**WORK TASK**
A faithful copy is required of the lines from the top of the entries through the line that contains "The [Gqrx](http://gqrx.dk/) application", both included, with no pictures.

☆ ☆ ☆

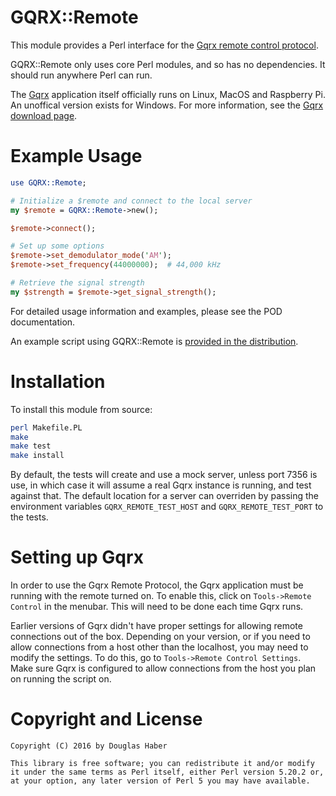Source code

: # GQRX::Remote

This module provides a Perl interface for the [Gqrx remote control protocol](http://gqrx.dk/doc/remote-control).

GQRX::Remote only uses core Perl modules, and so has no dependencies. It should run anywhere Perl can run.

The [Gqrx](http://gqrx.dk/) application itself officially runs on Linux, MacOS and Raspberry Pi. An unoffical version exists for Windows. For more information, see the [Gqrx download page](http://gqrx.dk/download).


# Example Usage

```perl
use GQRX::Remote;

# Initialize a $remote and connect to the local server
my $remote = GQRX::Remote->new();

$remote->connect();

# Set up some options
$remote->set_demodulator_mode('AM');
$remote->set_frequency(44000000);  # 44,000 kHz

# Retrieve the signal strength
my $strength = $remote->get_signal_strength();
```

For detailed usage information and examples, please see the POD documentation.

An example script using GQRX::Remote is [provided in the distribution](https://github.com/DougHaber/gqrx-remote/tree/master/example/).


# Installation

To install this module from source:

```bash
perl Makefile.PL
make
make test
make install
```

By default, the tests will create and use a mock server, unless port 7356 is use, in which case it will assume a real Gqrx instance is running, and test against that.  The default location for a server can overriden by passing the environment variables `GQRX_REMOTE_TEST_HOST` and `GQRX_REMOTE_TEST_PORT` to the tests.


# Setting up Gqrx

In order to use the Gqrx Remote Protocol, the Gqrx application must be running with the remote turned on. To enable this, click on `Tools->Remote Control` in the menubar. This will need to be done each time Gqrx runs.

Earlier versions of Gqrx didn't have proper settings for allowing remote connections out of the box. Depending on your version, or if you need to allow connections from a host other than the localhost, you may need to modify the settings. To do this, go to `Tools->Remote Control Settings`. Make sure Gqrx is configured to allow connections from the host you plan on running the script on.


# Copyright and License

```
Copyright (C) 2016 by Douglas Haber

This library is free software; you can redistribute it and/or modify
it under the same terms as Perl itself, either Perl version 5.20.2 or,
at your option, any later version of Perl 5 you may have available.
```
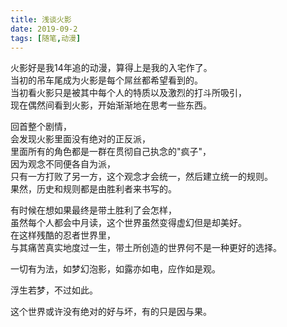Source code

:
 ```yaml
---
title: 浅谈火影
date: 2019-09-2
tags: [随笔,动漫]
---
```

火影好是我14年追的动漫，算得上是我的入宅作了。<br>当初的吊车尾成为火影是每个屌丝都希望看到的。<br>当初看火影只是被其中每个人的特质以及激烈的打斗所吸引，<br>现在偶然间看到火影，开始渐渐地在思考一些东西。

<!-- more -->

回首整个剧情，<br>会发现火影里面没有绝对的正反派，<br>里面所有的角色都是一群在贯彻自己执念的"疯子"，<br>因为观念不同便各自为派，<br>只有一方打败了另一方，这个观念才会统一，然后建立统一的规则。<br>果然，历史和规则都是由胜利者来书写的。

有时候在想如果最终是带土胜利了会怎样，<br>虽然每个人都会中月读，这个世界虽然变得虚幻但是却美好。<br>在这样残酷的忍者世界里，<br>与其痛苦真实地度过一生，带土所创造的世界何不是一种更好的选择。

一切有为法，如梦幻泡影，如露亦如电，应作如是观。

浮生若梦，不过如此。

这个世界或许没有绝对的好与坏，有的只是因与果。
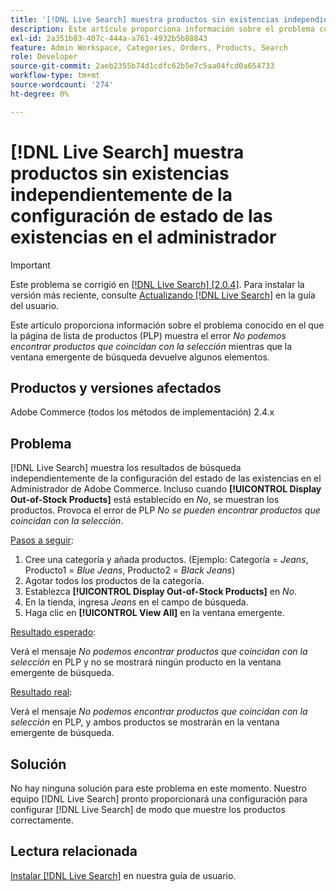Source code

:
 ```yaml
---
title: '[!DNL Live Search] muestra productos sin existencias independientemente de la configuración de estado de existencias en el administrador'
description: Este artículo proporciona información sobre el problema conocido en el que la página de lista de productos (PLP) muestra el error *No podemos encontrar productos que coincidan con la selección* mientras que la ventana emergente de búsqueda devuelve algunos elementos.
exl-id: 2a351b83-407c-444a-a761-4932b5b88843
feature: Admin Workspace, Categories, Orders, Products, Search
role: Developer
source-git-commit: 2aeb2355b74d1cdfc62b5e7c5aa04fcd0a654733
workflow-type: tm+mt
source-wordcount: '274'
ht-degree: 0%

---
```


# [!DNL Live Search] muestra productos sin existencias independientemente de la configuración de estado de las existencias en el administrador

>[!IMPORTANT]
>
>Este problema se corrigió en [[!DNL Live Search] [2.0.4]](https://experienceleague.adobe.com/docs/commerce-merchant-services/live-search/release-notes.html). Para instalar la versión más reciente, consulte [Actualizando [!DNL Live Search]](https://experienceleague.adobe.com/docs/commerce-merchant-services/live-search/onboard/install.html#update) en la guía del usuario.

Este artículo proporciona información sobre el problema conocido en el que la página de lista de productos (PLP) muestra el error *No podemos encontrar productos que coincidan con la selección* mientras que la ventana emergente de búsqueda devuelve algunos elementos.

## Productos y versiones afectados

Adobe Commerce (todos los métodos de implementación) 2.4.x

## Problema

[!DNL Live Search] muestra los resultados de búsqueda independientemente de la configuración del estado de las existencias en el Administrador de Adobe Commerce. Incluso cuando **[!UICONTROL Display Out-of-Stock Products]** está establecido en *No*, se muestran los productos. Provoca el error de PLP *No se pueden encontrar productos que coincidan con la selección*.

<u>Pasos a seguir</u>:

1. Cree una categoría y añada productos. (Ejemplo: Categoría = _Jeans_, Producto1 = _Blue Jeans_, Producto2 = _Black Jeans_)
1. Agotar todos los productos de la categoría.
1. Establezca **[!UICONTROL Display Out-of-Stock Products]** en *No*.
1. En la tienda, ingresa *Jeans* en el campo de búsqueda.
1. Haga clic en **[!UICONTROL View All]** en la ventana emergente.

<u>Resultado esperado</u>:

Verá el mensaje *No podemos encontrar productos que coincidan con la selección* en PLP y no se mostrará ningún producto en la ventana emergente de búsqueda.

<u>Resultado real</u>:

Verá el mensaje *No podemos encontrar productos que coincidan con la selección* en PLP, y ambos productos se mostrarán en la ventana emergente de búsqueda.

## Solución

No hay ninguna solución para este problema en este momento. Nuestro equipo [!DNL Live Search] pronto proporcionará una configuración para configurar [!DNL Live Search] de modo que muestre los productos correctamente.

## Lectura relacionada

[Instalar [!DNL Live Search]](https://experienceleague.adobe.com/en/docs/commerce-merchant-services/live-search/install) en nuestra guía de usuario.
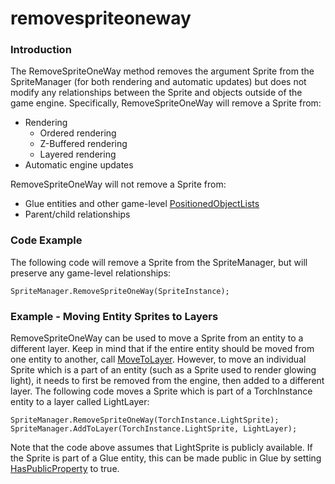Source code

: # removespriteoneway

### Introduction

The RemoveSpriteOneWay method removes the argument Sprite from the SpriteManager (for both rendering and automatic updates) but does not modify any relationships between the Sprite and objects outside of the game engine. Specifically, RemoveSpriteOneWay will remove a Sprite from:

* Rendering
  * Ordered rendering
  * Z-Buffered rendering
  * Layered rendering
* Automatic engine updates

RemoveSpriteOneWay will not remove a Sprite from:

* Glue entities and other game-level [PositionedObjectLists](../../../frb/docs/index.php)
* Parent/child relationships

### Code Example

The following code will remove a Sprite from the SpriteManager, but will preserve any game-level relationships:

```
SpriteManager.RemoveSpriteOneWay(SpriteInstance);
```

### Example - Moving Entity Sprites to Layers

RemoveSpriteOneWay can be used to move a Sprite from an entity to a different layer. Keep in mind that if the entire entity should be moved from one entity to another, call [MoveToLayer](../../../documentation/tools/glue-reference/entities/movetolayer.md). However, to move an individual Sprite which is a part of an entity (such as a Sprite used to render glowing light), it needs to first be removed from the engine, then added to a different layer. The following code moves a Sprite which is part of a TorchInstance entity to a layer called LightLayer:

```lang:c#
SpriteManager.RemoveSpriteOneWay(TorchInstance.LightSprite);
SpriteManager.AddToLayer(TorchInstance.LightSprite, LightLayer);
```

Note that the code above assumes that LightSprite is publicly available. If the Sprite is part of a Glue entity, this can be made public in Glue by setting [HasPublicProperty](../../../documentation/tools/glue-reference/objects/glue-reference-haspublicproperty.md) to true.
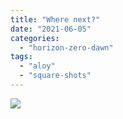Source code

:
 ```yaml
---
title: "Where next?"
date: "2021-06-05"
categories: 
  - "horizon-zero-dawn"
tags: 
  - "aloy"
  - "square-shots"
---
```


[![](images/Horizon-Zero-Dawn™_-Complete-Edition_20210605105744.jpg)](https://davidpeach.me/wp-content/uploads/2022/05/Horizon-Zero-Dawn™_-Complete-Edition_20210605105744.jpg)
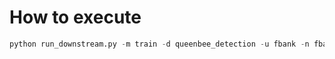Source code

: # How to execute

```python
python run_downstream.py -m train -d queenbee_detection -u fbank -n fbank -o"data_root=/media/heitor/Research/raw_files/nuhive/tasks/beehive_states_fold0-v2-full/16000"
```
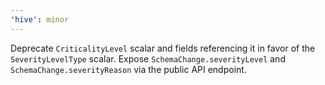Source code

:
 ```yaml
---
'hive': minor
---
```


Deprecate `CriticalityLevel` scalar and fields referencing it in favor of the `SeverityLevelType` scalar. Expose `SchemaChange.severityLevel` and `SchemaChange.severityReason` via the public API endpoint.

☆ ☆ ☆

**THE ANSWER**
Source code

: # GQRX::Remote

This module provides a Perl interface for the [Gqrx remote control protocol](http://gqrx.dk/doc/remote-control).

GQRX::Remote only uses core Perl modules, and so has no dependencies. It should run anywhere Perl can run.

The [Gqrx](http://gqrx.dk/) application itself officially runs on Linux, MacOS and Raspberry Pi. An unoffical version exists for Windows. For more information, see the [Gqrx download page](http://gqrx.dk/download).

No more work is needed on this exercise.